BEGIN
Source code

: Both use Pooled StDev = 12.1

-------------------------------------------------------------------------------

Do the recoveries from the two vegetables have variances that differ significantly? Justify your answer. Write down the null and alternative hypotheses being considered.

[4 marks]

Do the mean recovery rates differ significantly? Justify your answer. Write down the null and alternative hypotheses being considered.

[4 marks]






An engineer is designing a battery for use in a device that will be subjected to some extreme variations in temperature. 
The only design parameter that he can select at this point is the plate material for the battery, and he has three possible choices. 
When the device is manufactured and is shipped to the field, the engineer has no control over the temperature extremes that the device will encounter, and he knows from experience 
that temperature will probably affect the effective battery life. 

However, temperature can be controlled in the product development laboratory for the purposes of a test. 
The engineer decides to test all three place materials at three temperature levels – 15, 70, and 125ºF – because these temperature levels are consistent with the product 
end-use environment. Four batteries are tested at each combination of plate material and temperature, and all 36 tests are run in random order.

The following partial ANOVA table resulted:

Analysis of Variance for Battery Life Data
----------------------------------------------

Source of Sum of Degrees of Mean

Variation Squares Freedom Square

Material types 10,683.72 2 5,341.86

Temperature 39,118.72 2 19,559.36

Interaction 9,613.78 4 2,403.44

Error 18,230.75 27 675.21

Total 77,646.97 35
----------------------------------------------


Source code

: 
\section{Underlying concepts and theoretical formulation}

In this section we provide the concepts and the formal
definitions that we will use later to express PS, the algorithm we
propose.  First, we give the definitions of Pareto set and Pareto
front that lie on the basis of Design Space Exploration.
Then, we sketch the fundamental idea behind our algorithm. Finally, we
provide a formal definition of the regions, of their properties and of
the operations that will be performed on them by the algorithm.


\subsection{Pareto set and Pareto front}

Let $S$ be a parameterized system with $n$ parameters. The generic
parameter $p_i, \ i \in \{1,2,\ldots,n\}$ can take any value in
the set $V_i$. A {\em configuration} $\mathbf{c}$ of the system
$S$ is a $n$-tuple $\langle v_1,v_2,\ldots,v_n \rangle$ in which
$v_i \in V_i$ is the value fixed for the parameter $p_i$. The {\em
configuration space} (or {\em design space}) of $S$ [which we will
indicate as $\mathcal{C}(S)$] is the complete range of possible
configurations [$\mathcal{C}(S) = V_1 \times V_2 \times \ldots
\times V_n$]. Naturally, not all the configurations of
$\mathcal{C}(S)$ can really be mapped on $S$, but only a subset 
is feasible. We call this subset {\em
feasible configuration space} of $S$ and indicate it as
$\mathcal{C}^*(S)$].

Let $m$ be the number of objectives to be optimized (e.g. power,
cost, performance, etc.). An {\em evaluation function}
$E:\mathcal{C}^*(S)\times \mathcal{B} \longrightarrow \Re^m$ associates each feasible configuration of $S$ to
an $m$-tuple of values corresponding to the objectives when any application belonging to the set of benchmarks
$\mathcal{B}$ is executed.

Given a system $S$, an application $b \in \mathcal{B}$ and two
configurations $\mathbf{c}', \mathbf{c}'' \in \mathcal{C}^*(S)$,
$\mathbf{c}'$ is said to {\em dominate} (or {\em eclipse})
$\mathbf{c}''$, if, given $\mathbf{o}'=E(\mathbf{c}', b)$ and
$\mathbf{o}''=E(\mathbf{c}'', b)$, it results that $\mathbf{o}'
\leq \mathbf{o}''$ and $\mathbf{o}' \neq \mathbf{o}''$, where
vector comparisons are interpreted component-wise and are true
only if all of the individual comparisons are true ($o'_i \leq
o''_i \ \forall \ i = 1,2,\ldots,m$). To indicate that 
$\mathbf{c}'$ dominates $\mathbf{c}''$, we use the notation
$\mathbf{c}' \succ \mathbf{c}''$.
END
_Instructions to follow_
State the number of lines in the data above that include the word "each", leaving out any other words.

_Written answer_
2